- Court: United States Court of Appeals for the Ninth Circuit
- Full case name: Sega Enterprises Ltd. vs Accolade, Inc.
- Argued: July 20, 1992
- Decided: October 20, 1992
- Citation: 977 F.2d 1510 (9th Cir. 1992)

Holding
- Accolade's acts of reverse engineering Sega Genesis software to learn about its security systems and subsequent publishing of unlicensed Sega Genesis games are protected under the fair use doctrine of copyright law. Sega is held responsible for using its security system to place its trademark on Accolade's games.

Court membership
- Judges sitting: Stephen Reinhardt, William C. Canby, Jr., Edward Leavy

Case opinions
- Majority: Stephen Reinhardt

Laws applied
- 15 U.S.C. §§ 1114(1)(a), 1125(a) (Lanham Act); 17 U.S.C. §§ 101, 106, 107, 117 (Copyright Act of 1976)

= Sega v. Accolade =

1992 American court case

Sega Enterprises Ltd. v. Accolade, Inc., 977 F.2d 1510 (9th Cir. 1992), is a case in which the United States Court of Appeals for the Ninth Circuit applied American intellectual property law to the reverse engineering of computer software. Stemming from the publishing of several Sega Genesis games by video game publisher Accolade, which had disassembled Genesis software in order to publish games without being licensed by Sega, the case involved several overlapping issues, including the scope of copyright, permissible uses for trademarks, and the scope of the fair use doctrine for computer code.
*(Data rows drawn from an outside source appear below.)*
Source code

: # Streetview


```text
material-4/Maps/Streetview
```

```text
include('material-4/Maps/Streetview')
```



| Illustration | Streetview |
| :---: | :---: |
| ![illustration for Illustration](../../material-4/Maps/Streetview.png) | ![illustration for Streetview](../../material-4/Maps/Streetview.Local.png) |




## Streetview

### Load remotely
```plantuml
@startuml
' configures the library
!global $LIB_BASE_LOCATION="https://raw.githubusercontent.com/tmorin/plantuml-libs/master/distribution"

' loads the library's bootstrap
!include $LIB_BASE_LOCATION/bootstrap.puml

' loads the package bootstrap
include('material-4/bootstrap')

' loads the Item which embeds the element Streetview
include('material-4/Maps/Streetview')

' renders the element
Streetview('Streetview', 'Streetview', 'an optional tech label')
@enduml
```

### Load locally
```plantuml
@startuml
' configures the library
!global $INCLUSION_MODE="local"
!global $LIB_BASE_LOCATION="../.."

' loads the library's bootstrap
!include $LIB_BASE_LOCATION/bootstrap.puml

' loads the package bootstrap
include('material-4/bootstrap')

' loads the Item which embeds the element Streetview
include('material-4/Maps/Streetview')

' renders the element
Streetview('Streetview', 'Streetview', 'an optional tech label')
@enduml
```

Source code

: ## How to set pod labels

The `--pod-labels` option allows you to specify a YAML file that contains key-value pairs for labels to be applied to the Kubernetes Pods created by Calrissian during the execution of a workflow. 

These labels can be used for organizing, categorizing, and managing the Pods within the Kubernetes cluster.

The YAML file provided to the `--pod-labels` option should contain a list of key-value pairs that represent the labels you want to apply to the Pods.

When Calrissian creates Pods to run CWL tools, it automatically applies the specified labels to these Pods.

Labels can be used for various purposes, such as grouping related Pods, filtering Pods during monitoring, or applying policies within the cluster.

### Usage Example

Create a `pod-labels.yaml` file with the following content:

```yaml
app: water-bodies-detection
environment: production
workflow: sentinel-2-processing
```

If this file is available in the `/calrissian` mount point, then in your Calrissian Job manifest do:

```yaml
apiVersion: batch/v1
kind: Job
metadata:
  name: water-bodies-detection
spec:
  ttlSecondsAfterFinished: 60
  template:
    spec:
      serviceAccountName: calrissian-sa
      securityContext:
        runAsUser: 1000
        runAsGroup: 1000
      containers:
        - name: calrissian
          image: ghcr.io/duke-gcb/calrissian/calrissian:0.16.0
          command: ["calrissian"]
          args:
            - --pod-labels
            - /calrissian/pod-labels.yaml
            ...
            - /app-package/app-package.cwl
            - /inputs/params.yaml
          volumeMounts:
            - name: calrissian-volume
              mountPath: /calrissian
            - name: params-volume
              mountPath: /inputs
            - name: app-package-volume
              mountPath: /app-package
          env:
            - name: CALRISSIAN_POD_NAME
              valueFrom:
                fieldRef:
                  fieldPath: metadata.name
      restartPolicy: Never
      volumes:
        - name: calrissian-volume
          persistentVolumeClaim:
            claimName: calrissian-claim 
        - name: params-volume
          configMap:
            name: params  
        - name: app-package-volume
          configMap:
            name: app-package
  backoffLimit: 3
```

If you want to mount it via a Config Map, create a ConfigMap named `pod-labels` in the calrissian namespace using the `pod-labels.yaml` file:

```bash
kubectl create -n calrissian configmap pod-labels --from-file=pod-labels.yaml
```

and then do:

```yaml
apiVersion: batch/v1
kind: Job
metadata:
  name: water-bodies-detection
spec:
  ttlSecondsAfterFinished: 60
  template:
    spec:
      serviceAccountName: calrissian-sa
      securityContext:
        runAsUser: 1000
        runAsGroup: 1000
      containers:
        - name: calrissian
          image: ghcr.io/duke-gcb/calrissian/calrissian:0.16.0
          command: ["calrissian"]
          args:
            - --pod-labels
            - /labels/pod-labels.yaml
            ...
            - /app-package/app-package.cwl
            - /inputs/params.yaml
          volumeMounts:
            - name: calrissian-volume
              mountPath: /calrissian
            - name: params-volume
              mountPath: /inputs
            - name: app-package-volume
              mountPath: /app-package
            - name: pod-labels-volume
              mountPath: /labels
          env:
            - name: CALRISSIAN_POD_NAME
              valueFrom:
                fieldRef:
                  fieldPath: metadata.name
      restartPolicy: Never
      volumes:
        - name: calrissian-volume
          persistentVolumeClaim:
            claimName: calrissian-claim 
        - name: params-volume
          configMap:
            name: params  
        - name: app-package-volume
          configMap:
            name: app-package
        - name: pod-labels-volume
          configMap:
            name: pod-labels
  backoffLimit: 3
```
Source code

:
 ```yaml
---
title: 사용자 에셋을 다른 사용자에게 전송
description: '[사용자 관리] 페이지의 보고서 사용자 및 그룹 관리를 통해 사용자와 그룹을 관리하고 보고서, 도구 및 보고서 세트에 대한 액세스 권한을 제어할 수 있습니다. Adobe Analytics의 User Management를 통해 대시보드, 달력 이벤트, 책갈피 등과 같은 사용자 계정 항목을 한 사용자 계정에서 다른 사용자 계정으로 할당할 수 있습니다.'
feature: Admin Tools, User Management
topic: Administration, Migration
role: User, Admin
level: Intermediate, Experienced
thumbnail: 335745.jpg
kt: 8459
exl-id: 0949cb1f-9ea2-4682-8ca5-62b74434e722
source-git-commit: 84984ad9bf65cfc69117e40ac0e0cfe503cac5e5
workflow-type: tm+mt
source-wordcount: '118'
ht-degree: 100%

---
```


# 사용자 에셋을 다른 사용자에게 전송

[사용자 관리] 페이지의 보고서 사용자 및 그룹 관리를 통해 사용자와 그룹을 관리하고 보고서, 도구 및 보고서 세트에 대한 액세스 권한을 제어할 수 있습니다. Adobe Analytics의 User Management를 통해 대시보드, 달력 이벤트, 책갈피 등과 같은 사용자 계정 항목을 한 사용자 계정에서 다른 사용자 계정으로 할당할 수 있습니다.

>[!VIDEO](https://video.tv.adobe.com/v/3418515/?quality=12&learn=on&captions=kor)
The case was filed in the U.S. District Court for the Northern District of California, which ruled in favor of Sega and issued an injunction against Accolade preventing them from publishing any more games for the Genesis and requiring them to recall all the existing Genesis games they had for sale. Accolade appealed the decision to the Ninth Circuit on the grounds that their reverse engineering of the Genesis was protected under fair use. The Ninth Circuit reversed the district court's order and ruled that Accolade's use of reverse engineering to publish Genesis titles was protected under fair use, and that its alleged violation of Sega trademarks was the fault of Sega. The case is frequently cited in matters involving reverse engineering and fair use under copyright law.

==Background==
In March 1984, Sega Enterprises Ltd. was purchased by its former CEO, David Rosen, along with a group of backers. Hayao Nakayama, one of these backers, was named the new CEO of Sega. Following the crash of the arcade industry, Nakayama decided to focus development efforts on the home console market. During this time, Sega became concerned about software and hardware piracy in Southeast Asia, and particularly in Taiwan. Taiwan was not a signatory of the Berne Convention on copyright, limiting Sega's legal options in that region. However, Taiwan did allow prosecution for trademark infringement. Though Sega had created security systems in their consoles to keep their software from being pirated and to keep unlicensed publishers out, much like its competitor Nintendo, counterfeiters had discovered ways to prevent the Sega trademark from appearing on their games, bypassing the trademark altogether.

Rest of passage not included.